Computational Defect Study to Incorporate Fission Products into Zirconium Nitride

We present a computational study of defects in Zirconium Nitride (ZrN). Zirconium was chosen as a surrogate for Uranium due to our experimental collaborator’s transition to synthesize ZrN over Uranium Nitride (UN). Our first-principles density functional theory (DFT) calculations were performed using the Vienna Ab initio Simulation Package (VASP). A ZrN supercell was used to create various defect structures including vacancies, di-vacancies, Schottky, Frenkel and interstitials. Two sets of reference energies were used for Zr and N with one intermediate set to account for Zr-rich and N-rich conditions. The Schottky defect was the most favorable followed by the N tetrahedral interstitial, and individual Zr and N vacancies. Analysis of the density of states (DOS) and charge density for each defect reveals that the loss of strong Zr-N covalent bonds changes the cell volume and charge distribution, with Zr vacancies causing cell contraction and N vacancies causing expansion.
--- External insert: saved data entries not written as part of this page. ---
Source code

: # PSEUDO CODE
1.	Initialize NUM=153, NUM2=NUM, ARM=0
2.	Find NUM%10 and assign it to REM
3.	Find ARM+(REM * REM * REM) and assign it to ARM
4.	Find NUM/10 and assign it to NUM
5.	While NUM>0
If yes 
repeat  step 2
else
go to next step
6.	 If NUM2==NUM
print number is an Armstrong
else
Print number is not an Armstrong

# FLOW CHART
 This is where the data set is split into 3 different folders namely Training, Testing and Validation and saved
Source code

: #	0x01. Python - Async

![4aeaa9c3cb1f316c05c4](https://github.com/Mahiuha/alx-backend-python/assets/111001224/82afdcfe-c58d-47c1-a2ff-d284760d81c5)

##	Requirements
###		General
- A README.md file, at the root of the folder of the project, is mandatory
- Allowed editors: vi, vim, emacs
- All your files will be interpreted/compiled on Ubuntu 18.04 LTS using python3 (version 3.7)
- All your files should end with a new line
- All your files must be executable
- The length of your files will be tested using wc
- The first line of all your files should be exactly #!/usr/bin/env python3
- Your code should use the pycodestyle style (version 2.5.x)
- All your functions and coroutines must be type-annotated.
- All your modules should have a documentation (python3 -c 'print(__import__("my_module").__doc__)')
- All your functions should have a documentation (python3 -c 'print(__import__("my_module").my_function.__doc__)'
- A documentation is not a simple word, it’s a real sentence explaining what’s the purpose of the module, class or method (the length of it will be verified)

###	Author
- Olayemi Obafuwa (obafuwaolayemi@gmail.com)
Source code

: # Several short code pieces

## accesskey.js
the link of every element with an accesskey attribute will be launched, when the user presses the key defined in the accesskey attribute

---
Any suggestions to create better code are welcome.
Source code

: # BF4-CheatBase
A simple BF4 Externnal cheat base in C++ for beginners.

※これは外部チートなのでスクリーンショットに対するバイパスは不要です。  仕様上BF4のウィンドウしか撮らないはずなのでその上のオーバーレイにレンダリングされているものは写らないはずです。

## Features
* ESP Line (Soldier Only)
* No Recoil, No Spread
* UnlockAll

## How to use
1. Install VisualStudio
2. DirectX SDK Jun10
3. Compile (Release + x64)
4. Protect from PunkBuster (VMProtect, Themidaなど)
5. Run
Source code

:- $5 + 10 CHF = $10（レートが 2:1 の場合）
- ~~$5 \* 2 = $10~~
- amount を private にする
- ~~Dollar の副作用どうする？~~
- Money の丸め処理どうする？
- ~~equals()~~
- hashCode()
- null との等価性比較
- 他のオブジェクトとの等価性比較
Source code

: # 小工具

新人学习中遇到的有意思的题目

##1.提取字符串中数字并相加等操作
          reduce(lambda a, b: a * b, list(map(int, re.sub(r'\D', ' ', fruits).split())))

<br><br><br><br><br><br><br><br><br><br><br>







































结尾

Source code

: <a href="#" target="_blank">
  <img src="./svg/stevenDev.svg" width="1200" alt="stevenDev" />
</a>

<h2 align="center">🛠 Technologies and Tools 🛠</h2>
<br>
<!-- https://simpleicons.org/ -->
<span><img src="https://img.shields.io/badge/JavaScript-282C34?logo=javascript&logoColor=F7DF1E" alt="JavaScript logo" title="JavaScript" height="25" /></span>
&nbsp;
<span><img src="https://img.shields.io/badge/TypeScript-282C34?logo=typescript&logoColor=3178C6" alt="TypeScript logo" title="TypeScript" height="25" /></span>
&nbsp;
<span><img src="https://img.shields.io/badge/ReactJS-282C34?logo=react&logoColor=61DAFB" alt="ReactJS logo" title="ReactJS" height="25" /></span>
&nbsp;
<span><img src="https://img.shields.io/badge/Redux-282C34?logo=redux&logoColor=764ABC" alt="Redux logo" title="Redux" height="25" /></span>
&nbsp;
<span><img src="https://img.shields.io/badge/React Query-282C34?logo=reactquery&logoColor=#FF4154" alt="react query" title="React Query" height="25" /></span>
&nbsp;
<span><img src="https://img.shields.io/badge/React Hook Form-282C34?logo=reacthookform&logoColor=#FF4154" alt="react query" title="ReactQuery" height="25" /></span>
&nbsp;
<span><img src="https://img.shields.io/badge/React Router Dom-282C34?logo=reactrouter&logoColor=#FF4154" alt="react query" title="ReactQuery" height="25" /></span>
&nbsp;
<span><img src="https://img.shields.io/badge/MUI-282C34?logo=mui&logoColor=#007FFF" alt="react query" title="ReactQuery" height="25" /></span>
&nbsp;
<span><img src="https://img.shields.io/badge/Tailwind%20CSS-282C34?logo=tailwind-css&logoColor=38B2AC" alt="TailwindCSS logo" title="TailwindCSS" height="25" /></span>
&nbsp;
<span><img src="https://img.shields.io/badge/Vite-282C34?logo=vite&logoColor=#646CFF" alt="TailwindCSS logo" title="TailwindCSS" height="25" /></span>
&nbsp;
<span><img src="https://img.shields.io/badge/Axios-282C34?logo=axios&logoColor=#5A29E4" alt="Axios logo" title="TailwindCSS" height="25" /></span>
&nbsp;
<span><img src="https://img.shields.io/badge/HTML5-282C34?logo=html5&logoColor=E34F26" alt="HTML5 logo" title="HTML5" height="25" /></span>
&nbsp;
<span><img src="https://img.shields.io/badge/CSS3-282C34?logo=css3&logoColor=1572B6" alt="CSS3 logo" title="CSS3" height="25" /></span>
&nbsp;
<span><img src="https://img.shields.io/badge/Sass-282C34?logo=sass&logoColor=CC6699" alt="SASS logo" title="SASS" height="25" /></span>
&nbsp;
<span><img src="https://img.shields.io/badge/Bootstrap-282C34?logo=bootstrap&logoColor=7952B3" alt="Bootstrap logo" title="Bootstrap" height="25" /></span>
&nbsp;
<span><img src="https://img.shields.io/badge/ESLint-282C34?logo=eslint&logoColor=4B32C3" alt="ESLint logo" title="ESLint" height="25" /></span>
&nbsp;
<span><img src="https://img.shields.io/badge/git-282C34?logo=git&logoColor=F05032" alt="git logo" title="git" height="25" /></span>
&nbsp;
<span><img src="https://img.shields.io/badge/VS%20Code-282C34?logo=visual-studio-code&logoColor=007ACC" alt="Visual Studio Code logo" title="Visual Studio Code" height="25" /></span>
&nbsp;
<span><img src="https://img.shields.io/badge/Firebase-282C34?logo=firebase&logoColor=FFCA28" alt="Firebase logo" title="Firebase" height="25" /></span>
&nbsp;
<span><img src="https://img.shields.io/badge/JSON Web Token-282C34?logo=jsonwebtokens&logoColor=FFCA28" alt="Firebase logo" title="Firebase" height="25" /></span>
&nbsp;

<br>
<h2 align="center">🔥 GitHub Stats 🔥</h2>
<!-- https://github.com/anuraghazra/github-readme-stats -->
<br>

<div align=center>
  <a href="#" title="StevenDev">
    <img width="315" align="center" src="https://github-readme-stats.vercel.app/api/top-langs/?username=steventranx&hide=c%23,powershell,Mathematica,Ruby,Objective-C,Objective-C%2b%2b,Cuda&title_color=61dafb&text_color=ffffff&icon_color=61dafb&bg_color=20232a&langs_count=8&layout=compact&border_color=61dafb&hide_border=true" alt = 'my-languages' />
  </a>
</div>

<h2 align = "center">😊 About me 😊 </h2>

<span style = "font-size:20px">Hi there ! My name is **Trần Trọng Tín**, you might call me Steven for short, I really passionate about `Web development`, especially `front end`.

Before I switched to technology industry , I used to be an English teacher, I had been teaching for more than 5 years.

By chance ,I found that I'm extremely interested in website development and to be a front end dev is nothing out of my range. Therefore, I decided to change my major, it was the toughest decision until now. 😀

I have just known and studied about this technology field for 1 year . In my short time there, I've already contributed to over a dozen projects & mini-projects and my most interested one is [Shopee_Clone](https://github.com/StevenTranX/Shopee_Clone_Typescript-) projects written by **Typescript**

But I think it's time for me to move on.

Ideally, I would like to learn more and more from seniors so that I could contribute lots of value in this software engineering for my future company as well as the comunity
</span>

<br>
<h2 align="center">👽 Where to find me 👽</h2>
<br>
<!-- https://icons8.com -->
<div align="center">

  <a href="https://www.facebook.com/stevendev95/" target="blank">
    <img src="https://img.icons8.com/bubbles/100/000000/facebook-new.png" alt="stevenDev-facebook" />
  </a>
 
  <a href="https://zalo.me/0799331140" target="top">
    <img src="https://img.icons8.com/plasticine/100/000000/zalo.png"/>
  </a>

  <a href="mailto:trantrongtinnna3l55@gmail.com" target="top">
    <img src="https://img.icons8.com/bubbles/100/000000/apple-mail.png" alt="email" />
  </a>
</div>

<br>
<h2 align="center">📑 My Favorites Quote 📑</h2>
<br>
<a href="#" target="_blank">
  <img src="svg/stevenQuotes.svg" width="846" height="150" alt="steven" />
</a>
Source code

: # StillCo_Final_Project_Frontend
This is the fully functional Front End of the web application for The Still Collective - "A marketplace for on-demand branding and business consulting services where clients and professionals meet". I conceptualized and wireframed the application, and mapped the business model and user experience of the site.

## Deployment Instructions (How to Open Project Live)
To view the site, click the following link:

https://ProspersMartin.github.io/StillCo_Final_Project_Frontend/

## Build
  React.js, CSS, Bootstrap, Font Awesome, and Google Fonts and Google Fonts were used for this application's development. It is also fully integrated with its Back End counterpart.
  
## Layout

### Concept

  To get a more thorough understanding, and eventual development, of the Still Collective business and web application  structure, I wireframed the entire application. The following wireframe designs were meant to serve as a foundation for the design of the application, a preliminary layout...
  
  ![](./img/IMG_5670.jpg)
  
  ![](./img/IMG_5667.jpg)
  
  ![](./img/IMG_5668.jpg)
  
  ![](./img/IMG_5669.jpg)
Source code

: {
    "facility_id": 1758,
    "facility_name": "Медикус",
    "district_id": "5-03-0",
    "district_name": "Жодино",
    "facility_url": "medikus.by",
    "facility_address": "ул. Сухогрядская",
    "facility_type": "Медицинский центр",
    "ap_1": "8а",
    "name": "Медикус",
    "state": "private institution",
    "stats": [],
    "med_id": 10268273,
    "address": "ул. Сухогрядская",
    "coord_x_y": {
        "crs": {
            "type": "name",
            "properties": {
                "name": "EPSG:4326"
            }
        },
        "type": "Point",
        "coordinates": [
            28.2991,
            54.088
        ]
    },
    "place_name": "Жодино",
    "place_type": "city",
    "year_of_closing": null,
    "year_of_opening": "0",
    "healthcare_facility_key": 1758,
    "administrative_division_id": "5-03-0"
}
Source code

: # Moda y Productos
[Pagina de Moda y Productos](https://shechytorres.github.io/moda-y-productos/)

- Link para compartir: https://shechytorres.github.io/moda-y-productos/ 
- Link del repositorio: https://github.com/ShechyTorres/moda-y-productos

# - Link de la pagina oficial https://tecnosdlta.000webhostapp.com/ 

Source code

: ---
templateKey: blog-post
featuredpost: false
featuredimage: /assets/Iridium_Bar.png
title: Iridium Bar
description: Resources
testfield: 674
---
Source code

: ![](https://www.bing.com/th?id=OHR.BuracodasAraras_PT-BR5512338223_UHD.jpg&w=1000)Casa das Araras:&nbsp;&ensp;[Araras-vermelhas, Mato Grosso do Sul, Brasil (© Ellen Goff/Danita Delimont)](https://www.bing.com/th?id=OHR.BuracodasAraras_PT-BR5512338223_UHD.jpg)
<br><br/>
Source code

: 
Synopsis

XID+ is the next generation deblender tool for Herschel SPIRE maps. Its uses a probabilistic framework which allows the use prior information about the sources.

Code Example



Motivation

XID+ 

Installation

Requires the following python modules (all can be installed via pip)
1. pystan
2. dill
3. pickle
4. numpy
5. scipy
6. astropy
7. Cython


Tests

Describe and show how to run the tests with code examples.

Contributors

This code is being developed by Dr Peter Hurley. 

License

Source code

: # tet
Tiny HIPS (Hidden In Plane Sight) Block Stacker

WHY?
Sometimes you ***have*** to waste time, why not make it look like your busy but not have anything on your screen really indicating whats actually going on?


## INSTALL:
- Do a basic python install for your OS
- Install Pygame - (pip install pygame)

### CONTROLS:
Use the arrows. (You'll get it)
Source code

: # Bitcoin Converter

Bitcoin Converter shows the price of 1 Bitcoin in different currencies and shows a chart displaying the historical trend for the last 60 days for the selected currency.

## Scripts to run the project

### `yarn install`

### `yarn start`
These findings suggest that the ZrN crystal will favorably accommodate Molybdenum (Mo) at vacancy sites over interstitial sites due to the atomic size similarity of Mo and Zr. We found the Mo inside a Schottky defect to be the most stable structure, where it took the place of the Zr vacancy. The Mo substitution of a Zr atom was the next favorable site while Mo interstitials and Mo substitution of N atoms were found to be unfavorable. The high formation energies of Zr interstitials and size similarity of Zr and Mo, indicate that the behavior of fission products in ZrN will be dependent on their atomic size.